In Fiji John struggled to grow the mission. He initially established himself at Levuka on Ovalau Island but the site proved to be unsatisfactory because it was too remote from the principal centres of population. After 12 months at Levuka he hired a small boat to transport his family and goods to the capital, Suva. It was a slow and gruelling trip. They slept at night under tarpaulins while it rained heavily. The captain was such a poor navigator that several times the vessel became stuck on coastal mud banks and had to be poled off to safety while John manned the helm. Soon after settling in Suva he reported with renewed optimism that his new home was almost completed and his family was in “usual health”.

On May 5, 1897, Fanny gave birth to a baby boy in Suva. They named him Tavita, the Fijian form of David. Within weeks John and Fanny made the decision to return to America with their young children.

John took his family back to familiar Oregon. He served as an ordained minister and executive committee member in the Western Oregon Conference until 1909 when he returned to the South Pacific.
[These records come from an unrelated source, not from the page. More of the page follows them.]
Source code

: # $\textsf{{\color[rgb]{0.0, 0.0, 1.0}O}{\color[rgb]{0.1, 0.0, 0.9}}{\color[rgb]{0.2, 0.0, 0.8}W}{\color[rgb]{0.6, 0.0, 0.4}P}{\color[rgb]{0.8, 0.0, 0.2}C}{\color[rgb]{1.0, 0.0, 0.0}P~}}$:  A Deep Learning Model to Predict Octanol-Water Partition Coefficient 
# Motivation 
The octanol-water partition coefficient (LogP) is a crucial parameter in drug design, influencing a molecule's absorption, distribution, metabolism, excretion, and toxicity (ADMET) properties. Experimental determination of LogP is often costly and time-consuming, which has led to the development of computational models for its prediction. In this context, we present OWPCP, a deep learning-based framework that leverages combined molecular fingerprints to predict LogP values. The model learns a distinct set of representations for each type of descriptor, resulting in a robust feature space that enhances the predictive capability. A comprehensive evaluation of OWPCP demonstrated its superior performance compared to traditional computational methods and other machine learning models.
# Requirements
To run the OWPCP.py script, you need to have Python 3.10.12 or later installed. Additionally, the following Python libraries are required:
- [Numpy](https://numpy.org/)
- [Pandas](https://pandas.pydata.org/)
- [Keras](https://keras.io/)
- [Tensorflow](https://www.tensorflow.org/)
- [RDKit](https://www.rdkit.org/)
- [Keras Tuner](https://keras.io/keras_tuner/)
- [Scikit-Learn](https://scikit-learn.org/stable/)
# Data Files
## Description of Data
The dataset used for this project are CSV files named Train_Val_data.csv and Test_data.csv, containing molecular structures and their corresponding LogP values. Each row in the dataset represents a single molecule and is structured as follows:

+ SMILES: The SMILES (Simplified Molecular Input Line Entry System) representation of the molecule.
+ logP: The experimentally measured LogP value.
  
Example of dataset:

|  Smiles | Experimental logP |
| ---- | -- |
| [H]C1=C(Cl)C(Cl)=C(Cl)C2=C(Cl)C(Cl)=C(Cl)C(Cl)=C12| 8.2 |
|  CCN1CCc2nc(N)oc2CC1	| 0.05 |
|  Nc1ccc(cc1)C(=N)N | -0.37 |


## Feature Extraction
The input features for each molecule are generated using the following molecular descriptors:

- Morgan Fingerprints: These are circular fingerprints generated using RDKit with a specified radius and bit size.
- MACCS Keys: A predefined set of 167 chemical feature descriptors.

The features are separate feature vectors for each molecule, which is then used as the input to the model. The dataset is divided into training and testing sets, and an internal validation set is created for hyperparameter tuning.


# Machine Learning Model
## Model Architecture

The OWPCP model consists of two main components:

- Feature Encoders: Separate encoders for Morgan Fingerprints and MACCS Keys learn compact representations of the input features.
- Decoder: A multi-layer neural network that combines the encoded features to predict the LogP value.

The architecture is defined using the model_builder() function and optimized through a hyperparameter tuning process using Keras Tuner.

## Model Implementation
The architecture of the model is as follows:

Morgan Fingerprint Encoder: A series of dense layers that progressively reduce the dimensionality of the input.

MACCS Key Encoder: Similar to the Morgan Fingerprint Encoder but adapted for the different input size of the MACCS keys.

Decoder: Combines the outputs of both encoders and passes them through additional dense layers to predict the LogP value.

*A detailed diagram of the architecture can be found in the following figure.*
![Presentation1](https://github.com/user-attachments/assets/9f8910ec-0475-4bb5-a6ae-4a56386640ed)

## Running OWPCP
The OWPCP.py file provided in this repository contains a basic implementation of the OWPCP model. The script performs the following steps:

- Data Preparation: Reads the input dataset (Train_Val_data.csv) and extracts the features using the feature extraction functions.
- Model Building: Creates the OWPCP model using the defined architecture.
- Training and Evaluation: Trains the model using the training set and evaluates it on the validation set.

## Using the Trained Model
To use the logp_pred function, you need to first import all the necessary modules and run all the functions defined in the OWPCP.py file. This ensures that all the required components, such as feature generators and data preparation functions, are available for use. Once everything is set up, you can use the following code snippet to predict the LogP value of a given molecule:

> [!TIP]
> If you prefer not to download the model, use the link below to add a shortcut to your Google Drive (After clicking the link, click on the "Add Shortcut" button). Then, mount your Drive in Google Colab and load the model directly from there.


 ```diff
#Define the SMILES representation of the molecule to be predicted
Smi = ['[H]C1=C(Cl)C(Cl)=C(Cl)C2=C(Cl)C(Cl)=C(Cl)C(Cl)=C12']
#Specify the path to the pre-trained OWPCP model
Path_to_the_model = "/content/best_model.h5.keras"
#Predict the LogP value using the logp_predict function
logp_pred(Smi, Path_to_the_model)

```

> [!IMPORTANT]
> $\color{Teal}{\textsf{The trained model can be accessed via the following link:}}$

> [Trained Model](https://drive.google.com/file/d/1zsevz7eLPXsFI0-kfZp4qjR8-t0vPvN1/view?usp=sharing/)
John served as president of the South Australian Conference from 1909-1911, then New Zealand Conference, 1911-1915. Ten years were then spent as president of the New South Wales Conference with offices located in Sydney. His son, Tavita, was part of his team as a licensed minister during the final four years of John’s term before the entire family returned to America in 1925. John and Fanny did not, however, return to anything like a permanent home. Almost every year after John returned to the United States he transferred to a different locality, going wherever a congregation needed his ministry and including two more years overseas as president of the Leeward Islands Conference, with head offices at St John’s, Antigua.

On his birthday, April 3, 1937, John officially retired at the age of 75. However, he did not stop preaching. On May 22 he conducted the Sabbath service at the Meadow Glade church, north of Vancouver, and in the evening gave a slide projector lecture. The following day he felt unwell and passed away that same evening. Four months later, on September 27, 1937, Fanny passed away in the Portland Sanitarium, Oregon. Both John and Fanny were laid to rest in a cemetery near Vancouver. At the time of their deaths Ruita was supervising nurse at the Paradise Valley Sanitarium and Tavita and his family were in ministry at Eugene, Oregon.


Milton Hook is senior research fellow at Avondale University.